I couldn’t help being struck by two different prefaces, one written by Alain Badiou for the English translation of his Being and Event:

Soon it will have been twenty years since I published this book in France. At that moment I was quite aware of having written a ‘great’ book of philosophy … I thought that I had inscribed my name in the history of philosophy …

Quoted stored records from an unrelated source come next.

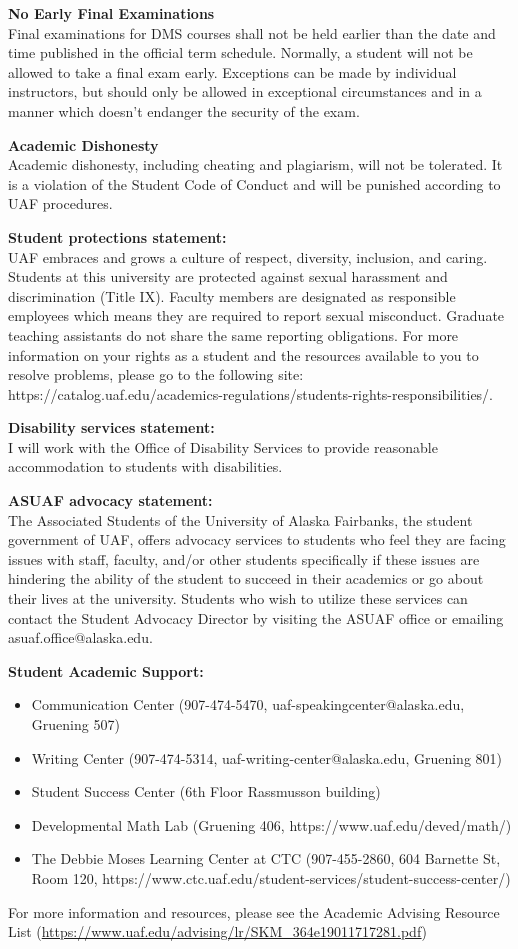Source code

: \documentclass[12pt]{article}
\renewcommand{\emph}[1]{\textsf{\textbf{#1}}}
\newcommand{\localhead}[1]{\par\smallskip\textbf{#1}\nobreak\\}%
\def\subheading#1{\localhead{\emph{#1}}}
\begin{document}
\subheading{No Early Final Examinations}
Final examinations for DMS
  courses shall not be held earlier than the date and time published
  in the official term schedule. Normally, a student will not be
  allowed to take a final exam early. Exceptions can be made by
  individual instructors, but should only be allowed in exceptional
  circumstances and in a manner which doesn't endanger the security of
  the exam.

\subheading{Academic Dishonesty}
Academic dishonesty, including cheating and plagiarism, will not
be tolerated.  It is a violation of the Student Code of Conduct
and will be punished according to UAF procedures.

 
\subheading{ Student protections statement:} UAF embraces and grows a culture of respect, diversity, inclusion, and caring. Students at this university are protected against sexual harassment and discrimination (Title IX). Faculty members are designated as responsible employees which means they are required to report sexual misconduct. Graduate teaching assistants do not share the same reporting obligations. For more information on your rights as a student and the resources available to you to resolve problems, please go to the following site: https://catalog.uaf.edu/academics-regulations/students-rights-responsibilities/.

\subheading{Disability services statement:} I will work with the Office of Disability Services to provide reasonable accommodation to students with disabilities.

\subheading{ASUAF advocacy statement:} The Associated Students of the University of Alaska Fairbanks, the student government of UAF, offers advocacy services to students who feel they are facing issues with staff, faculty, and/or other students specifically if these issues are hindering the ability of the student to succeed in their academics or go about their lives at the university. Students who wish to utilize these services can contact the Student Advocacy Director by visiting the ASUAF office or emailing asuaf.office@alaska.edu. 

\subheading{Student Academic Support:}
\begin{itemize}
\item Communication Center (907-474-5470, uaf-speakingcenter@alaska.edu, Gruening 507)
\item Writing Center (907-474-5314, uaf-writing-center@alaska.edu, Gruening 801)
\item Student Success Center (6th Floor Rassmusson building)
\item Developmental Math Lab (Gruening 406, https://www.uaf.edu/deved/math/)
\item The Debbie Moses Learning Center at CTC (907-455-2860, 604 Barnette St, Room 120, https://www.ctc.uaf.edu/student-services/student-success-center/)
\end{itemize}
For more information and resources, please see the Academic Advising Resource List (\url{https://www.uaf.edu/advising/lr/SKM_364e19011717281.pdf})
\end{document}
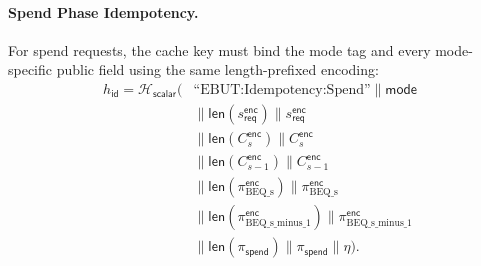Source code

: \documentclass[11pt]{article}
\theoremstyle{definitionstyle}
\theoremstyle{plain}
\begin{document}
\paragraph{Spend Phase Idempotency.}
For spend requests, the cache key must bind the mode tag and every mode-specific public field using the same length-prefixed encoding:
\[
\begin{aligned}
h_{\mathsf{id}} = \mathcal{H}_{\mathsf{scalar}}\!\bigl(&\text{``EBUT:Idempotency:Spend''} \parallel \mathsf{mode} \\
&\parallel \mathsf{len}(s_{\mathsf{req}}^{\mathsf{enc}}) \parallel s_{\mathsf{req}}^{\mathsf{enc}} \\
&\parallel \mathsf{len}(C_s^{\mathsf{enc}}) \parallel C_s^{\mathsf{enc}} \\
&\parallel \mathsf{len}(C_{s-1}^{\mathsf{enc}}) \parallel C_{s-1}^{\mathsf{enc}} \\
&\parallel \mathsf{len}(\pi_{\text{BEQ\_s}}^{\mathsf{enc}}) \parallel \pi_{\text{BEQ\_s}}^{\mathsf{enc}} \\
&\parallel \mathsf{len}(\pi_{\text{BEQ\_s\_minus\_1}}^{\mathsf{enc}}) \parallel \pi_{\text{BEQ\_s\_minus\_1}}^{\mathsf{enc}} \\
&\parallel \mathsf{len}(\pi_{\mathsf{spend}}) \parallel \pi_{\mathsf{spend}} \parallel \eta \bigr).
\end{aligned}
\]
\end{document}

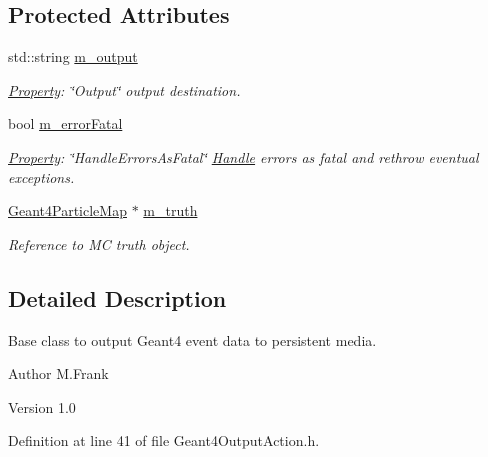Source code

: \subsection*{Protected Attributes}
\begin{DoxyCompactItemize}
\item 
std::string \hyperlink{class_d_d4hep_1_1_simulation_1_1_geant4_output_action_ac3bd42351cc01a0e259cb5cc9641c6f4}{m\_\-output}
\begin{DoxyCompactList}\small\item\em \hyperlink{class_d_d4hep_1_1_property}{Property}: \char`\"{}Output\char`\"{} output destination. \item\end{DoxyCompactList}\item 
bool \hyperlink{class_d_d4hep_1_1_simulation_1_1_geant4_output_action_a7d76cce37c53f07c27f41a887fc05dbe}{m\_\-errorFatal}
\begin{DoxyCompactList}\small\item\em \hyperlink{class_d_d4hep_1_1_property}{Property}: \char`\"{}HandleErrorsAsFatal\char`\"{} \hyperlink{class_d_d4hep_1_1_handle}{Handle} errors as fatal and rethrow eventual exceptions. \item\end{DoxyCompactList}\item 
\hyperlink{class_d_d4hep_1_1_simulation_1_1_geant4_particle_map}{Geant4ParticleMap} $\ast$ \hyperlink{class_d_d4hep_1_1_simulation_1_1_geant4_output_action_ac2c6fd898ae2b43b9742cd0fb36d31c1}{m\_\-truth}
\begin{DoxyCompactList}\small\item\em Reference to MC truth object. \item\end{DoxyCompactList}\end{DoxyCompactItemize}


\subsection{Detailed Description}
Base class to output Geant4 event data to persistent media. \begin{DoxyAuthor}{Author}
M.Frank 
\end{DoxyAuthor}
\begin{DoxyVersion}{Version}
1.0 
\end{DoxyVersion}


Definition at line 41 of file Geant4OutputAction.h.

And Ernst Bloch in his Traces, who notes in slight contrast:

Just as a detour in life so often turns out not to have been one at all, just as a little offshoot can provide the revitalizing contribution, so does the plan resign and overgrow itself at the same time in many first (and many late) masterpieces. Various examples, various ‘small beginnings’ appear here …. Cervantes only wanted to mock chivalric romances in Don Quixote; the mockery became a parody of humanity as such, and even more to its glory … Hegel wished only to write a sort of textbook, the progression of normal consciousness to the philosophical standpoint, and the Phenomenology resulted.

But what about a grand system of life, history and the universe, which philosophers seem prone to pursue. Bloch gives the example of

someone who wrote a philosophy of the postal system in three volumes, which was certainly an epochal idea at the time.